= Vent Teng =

Taiwanese comedian and actor

Vent Teng (鄧志鴻 (Tēng Chì-hông); Pha̍k-fa-sṳ: Thèn Chì-fûng; born 1950) is a Taiwanese comedian and actor.

Teng's paternal ancestry can be traced to Guangdong. Two of his siblings became a hairdresser and actor, respectively. Teng also pursued a career in entertainment, starting out as a singer. In 1983, Teng became a television show host. His best known character at this time was Old Angel. He started impersonating politician Yu Kuo-hwa in 1989, and was acknowledged as the first Taiwanese comedian to perform political impressions, as politicians were avoided as topics of jokes prior to Teng's exploration in the field of political humor.
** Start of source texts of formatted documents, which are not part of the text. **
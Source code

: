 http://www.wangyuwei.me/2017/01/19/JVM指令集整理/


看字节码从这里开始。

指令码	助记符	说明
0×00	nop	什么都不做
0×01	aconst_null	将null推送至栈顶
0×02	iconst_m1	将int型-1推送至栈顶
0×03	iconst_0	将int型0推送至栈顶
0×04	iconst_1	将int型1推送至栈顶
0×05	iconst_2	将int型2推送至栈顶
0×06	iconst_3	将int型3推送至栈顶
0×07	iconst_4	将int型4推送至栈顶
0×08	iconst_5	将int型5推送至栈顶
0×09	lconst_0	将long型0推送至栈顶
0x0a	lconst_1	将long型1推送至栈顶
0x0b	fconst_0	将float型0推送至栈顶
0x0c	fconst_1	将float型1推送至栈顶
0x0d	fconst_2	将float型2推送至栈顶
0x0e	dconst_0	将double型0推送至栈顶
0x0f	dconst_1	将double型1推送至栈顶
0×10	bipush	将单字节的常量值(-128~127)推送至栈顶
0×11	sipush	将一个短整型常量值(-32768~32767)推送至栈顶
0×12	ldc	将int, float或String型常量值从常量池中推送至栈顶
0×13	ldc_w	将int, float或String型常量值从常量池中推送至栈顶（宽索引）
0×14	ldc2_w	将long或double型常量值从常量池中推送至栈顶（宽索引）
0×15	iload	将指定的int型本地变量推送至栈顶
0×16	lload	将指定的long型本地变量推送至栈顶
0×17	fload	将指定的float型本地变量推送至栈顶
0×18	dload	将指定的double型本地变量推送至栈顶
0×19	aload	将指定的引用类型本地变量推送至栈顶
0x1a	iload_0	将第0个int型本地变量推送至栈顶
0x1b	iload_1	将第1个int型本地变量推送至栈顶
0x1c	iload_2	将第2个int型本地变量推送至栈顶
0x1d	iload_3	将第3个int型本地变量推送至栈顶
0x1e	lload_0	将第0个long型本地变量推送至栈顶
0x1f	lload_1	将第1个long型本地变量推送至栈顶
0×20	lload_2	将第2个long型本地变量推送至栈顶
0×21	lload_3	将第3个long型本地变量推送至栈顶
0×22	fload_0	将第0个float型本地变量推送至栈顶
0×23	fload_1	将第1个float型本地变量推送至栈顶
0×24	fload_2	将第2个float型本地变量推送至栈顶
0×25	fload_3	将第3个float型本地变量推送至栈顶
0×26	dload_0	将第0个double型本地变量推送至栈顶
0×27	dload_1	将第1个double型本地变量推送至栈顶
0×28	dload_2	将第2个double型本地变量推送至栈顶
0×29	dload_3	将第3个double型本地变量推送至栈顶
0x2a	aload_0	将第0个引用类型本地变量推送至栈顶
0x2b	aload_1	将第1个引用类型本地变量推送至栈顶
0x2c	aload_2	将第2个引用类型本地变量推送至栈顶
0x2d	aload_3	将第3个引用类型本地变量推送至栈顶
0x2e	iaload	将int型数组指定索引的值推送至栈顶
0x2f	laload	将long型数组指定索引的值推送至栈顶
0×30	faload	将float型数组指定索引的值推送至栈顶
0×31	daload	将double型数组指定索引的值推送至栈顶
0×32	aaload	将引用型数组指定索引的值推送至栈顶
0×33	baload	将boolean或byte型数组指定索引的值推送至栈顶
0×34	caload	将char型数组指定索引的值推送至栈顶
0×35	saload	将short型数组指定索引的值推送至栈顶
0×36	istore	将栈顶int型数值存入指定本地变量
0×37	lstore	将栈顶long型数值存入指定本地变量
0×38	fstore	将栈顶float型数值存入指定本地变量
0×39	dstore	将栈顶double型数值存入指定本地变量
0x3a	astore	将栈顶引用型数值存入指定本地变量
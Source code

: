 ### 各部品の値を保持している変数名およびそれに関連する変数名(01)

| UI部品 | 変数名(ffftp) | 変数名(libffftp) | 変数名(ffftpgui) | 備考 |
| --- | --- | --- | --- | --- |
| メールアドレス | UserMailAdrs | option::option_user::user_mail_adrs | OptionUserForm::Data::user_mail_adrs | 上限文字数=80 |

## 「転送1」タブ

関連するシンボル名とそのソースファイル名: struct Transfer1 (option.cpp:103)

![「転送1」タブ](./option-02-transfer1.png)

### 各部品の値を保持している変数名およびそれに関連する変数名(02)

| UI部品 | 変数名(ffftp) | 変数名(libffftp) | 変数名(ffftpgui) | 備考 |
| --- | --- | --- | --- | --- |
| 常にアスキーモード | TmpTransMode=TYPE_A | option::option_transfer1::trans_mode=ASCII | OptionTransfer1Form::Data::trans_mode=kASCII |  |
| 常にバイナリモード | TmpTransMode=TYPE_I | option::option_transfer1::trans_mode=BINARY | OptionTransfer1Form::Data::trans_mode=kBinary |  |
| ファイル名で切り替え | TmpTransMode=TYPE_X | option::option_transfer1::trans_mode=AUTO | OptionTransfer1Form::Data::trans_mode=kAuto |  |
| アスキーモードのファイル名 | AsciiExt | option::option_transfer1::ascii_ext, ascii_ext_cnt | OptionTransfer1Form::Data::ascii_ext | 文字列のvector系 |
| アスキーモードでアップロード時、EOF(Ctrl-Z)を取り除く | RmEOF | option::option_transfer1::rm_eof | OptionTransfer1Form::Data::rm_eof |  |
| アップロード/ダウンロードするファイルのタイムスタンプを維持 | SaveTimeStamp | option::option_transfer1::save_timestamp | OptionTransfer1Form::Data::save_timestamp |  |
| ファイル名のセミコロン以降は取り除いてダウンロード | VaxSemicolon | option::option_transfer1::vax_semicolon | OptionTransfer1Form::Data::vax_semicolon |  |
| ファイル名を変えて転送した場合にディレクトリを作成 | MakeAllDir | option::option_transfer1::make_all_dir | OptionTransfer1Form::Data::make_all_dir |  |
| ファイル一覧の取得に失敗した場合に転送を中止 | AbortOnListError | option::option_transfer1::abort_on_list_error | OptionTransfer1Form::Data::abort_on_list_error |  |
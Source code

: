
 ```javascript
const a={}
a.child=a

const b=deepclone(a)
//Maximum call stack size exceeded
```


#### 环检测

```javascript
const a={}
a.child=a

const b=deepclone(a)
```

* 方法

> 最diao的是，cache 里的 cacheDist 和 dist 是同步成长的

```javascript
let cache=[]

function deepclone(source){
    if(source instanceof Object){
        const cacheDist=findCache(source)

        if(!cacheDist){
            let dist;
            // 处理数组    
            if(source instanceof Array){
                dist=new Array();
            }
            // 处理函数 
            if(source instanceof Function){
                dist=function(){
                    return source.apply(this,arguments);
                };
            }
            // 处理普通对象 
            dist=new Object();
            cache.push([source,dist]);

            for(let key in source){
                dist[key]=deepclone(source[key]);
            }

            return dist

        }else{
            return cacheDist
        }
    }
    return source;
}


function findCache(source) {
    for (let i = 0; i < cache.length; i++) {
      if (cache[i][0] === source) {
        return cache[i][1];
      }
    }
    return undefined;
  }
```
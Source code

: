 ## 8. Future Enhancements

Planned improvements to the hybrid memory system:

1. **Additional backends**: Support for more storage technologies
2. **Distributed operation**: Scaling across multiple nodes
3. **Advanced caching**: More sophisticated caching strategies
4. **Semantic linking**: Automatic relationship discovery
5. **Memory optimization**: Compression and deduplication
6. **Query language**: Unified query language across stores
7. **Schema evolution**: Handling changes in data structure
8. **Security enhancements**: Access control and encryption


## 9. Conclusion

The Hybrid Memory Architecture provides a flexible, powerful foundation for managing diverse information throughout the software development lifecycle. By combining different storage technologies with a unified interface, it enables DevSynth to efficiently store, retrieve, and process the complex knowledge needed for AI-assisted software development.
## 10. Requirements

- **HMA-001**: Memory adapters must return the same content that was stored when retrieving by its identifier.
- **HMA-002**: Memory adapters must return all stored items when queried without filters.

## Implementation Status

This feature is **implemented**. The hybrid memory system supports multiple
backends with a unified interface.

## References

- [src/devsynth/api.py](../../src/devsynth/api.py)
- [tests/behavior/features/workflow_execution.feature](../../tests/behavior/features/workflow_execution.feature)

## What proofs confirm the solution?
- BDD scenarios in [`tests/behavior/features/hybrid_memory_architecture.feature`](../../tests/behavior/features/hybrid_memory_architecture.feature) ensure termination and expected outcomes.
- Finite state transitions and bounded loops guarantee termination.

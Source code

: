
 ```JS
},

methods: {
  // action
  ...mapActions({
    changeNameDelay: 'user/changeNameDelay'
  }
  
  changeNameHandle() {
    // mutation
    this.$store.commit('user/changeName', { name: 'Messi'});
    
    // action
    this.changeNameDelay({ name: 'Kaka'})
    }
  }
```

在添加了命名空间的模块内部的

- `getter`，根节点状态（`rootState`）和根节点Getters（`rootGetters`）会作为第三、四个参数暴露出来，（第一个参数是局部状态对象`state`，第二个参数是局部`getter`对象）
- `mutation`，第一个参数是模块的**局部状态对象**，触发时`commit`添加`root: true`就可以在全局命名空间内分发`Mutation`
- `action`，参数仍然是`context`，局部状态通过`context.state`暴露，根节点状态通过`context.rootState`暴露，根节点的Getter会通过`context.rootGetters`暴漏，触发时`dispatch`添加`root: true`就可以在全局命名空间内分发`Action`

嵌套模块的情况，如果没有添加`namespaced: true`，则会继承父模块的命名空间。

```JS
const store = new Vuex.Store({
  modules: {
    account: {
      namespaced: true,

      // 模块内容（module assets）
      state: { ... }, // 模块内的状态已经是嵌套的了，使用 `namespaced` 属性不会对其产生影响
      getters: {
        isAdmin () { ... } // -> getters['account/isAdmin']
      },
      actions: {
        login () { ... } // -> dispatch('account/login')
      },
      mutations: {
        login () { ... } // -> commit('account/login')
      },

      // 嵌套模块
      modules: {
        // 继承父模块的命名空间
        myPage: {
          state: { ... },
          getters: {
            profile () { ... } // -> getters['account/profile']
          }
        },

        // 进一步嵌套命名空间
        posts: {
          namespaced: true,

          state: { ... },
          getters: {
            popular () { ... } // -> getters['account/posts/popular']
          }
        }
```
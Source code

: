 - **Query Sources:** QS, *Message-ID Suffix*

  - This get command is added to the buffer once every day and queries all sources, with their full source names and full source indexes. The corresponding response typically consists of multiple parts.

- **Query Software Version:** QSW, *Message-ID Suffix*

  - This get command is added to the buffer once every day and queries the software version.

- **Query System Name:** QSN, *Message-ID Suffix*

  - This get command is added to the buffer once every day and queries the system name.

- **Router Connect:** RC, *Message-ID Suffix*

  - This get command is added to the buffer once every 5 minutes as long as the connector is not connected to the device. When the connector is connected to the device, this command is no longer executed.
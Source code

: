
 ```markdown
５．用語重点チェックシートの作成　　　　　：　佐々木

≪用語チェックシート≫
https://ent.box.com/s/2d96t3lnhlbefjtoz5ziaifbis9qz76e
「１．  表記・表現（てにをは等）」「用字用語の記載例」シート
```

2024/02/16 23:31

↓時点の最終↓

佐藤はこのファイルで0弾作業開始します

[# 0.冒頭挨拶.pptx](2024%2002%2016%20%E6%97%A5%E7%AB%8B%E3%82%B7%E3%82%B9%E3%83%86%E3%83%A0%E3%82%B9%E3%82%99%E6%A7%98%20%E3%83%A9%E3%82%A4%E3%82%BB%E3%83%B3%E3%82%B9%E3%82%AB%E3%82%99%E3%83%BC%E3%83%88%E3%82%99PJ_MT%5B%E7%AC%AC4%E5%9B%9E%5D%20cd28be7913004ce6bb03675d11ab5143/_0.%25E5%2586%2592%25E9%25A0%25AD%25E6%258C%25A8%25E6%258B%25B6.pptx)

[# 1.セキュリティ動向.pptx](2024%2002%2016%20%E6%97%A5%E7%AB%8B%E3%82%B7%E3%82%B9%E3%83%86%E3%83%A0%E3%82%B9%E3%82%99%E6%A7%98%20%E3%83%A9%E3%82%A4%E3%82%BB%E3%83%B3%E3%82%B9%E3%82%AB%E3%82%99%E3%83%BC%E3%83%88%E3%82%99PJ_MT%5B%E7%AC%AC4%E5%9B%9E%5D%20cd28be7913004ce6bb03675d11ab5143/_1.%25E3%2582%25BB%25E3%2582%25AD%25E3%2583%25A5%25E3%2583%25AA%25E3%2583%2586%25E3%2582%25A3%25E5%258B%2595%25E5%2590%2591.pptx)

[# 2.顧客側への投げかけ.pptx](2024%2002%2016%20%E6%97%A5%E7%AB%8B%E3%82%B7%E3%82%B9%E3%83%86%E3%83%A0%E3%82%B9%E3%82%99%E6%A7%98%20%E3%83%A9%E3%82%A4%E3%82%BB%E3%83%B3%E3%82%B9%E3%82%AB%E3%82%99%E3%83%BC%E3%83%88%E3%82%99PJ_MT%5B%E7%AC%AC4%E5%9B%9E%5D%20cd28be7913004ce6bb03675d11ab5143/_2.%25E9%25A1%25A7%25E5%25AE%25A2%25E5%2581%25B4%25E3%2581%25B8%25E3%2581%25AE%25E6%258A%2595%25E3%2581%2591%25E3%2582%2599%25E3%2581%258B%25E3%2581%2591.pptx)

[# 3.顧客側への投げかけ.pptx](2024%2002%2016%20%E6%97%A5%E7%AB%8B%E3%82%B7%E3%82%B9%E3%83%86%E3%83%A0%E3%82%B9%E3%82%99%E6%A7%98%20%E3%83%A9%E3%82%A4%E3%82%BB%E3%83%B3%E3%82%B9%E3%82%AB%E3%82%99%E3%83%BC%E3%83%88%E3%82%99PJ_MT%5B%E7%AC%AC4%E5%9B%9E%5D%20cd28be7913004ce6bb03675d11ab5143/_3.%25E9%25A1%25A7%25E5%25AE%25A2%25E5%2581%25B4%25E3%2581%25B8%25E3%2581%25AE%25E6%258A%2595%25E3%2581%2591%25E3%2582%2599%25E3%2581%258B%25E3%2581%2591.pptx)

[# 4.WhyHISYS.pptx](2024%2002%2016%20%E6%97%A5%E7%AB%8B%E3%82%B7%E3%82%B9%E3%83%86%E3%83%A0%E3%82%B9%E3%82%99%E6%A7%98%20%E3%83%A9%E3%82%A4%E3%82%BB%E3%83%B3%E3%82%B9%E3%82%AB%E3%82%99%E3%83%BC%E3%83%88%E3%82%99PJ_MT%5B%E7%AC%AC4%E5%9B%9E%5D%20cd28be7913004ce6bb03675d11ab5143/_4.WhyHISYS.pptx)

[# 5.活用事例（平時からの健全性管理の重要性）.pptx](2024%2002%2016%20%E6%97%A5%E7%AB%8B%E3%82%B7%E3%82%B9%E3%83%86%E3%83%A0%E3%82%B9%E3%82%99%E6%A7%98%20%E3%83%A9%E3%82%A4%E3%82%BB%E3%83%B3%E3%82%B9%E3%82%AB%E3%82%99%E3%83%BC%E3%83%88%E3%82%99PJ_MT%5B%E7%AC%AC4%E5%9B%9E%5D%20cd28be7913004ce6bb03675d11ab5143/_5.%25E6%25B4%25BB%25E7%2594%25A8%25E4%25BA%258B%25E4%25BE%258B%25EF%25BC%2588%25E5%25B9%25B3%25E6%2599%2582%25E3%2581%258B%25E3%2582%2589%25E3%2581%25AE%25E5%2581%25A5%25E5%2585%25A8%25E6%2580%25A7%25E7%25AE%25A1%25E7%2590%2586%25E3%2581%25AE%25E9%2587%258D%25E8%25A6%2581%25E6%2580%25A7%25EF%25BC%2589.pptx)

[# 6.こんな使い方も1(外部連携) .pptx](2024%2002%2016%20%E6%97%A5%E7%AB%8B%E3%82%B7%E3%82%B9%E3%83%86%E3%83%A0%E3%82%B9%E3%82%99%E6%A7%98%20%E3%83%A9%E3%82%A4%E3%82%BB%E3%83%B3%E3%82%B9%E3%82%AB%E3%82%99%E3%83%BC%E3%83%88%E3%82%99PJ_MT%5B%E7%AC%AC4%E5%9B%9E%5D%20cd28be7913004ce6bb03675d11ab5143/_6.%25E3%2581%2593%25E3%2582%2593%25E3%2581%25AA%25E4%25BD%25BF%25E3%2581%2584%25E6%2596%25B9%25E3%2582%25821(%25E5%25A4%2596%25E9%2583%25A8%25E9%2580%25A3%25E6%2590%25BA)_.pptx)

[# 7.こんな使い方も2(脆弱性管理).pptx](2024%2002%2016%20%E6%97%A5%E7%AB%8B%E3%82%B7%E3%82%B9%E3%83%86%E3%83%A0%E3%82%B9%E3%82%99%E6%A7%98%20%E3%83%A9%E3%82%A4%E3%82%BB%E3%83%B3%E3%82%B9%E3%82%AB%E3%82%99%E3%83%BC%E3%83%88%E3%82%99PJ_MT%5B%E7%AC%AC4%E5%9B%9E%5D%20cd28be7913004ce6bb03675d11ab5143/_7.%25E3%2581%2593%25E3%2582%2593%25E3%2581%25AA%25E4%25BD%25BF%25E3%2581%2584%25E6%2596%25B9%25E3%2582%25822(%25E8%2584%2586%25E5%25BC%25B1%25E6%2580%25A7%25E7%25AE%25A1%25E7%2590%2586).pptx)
He added more political impressions over time and grew in popularity. Starting in 1992, Teng's political skits were broadcast by Taiwan Television, China Television, and Chinese Television System, as well as distributed on cassette tapes. During the 1994 Taiwanese local elections, the three networks limited broadcasts of his performances, to avoid showing favoritism to any single candidate. Teng was shortlisted for a Golden Bell Award for Best Supporting Actor during the 47th Golden Bell Awards ceremony held in 2012, for his role in Man‧Boy.

==Selected filmography==
- A Hint of You (2013)
- When I See You Again (2015)
- The Falls (2021)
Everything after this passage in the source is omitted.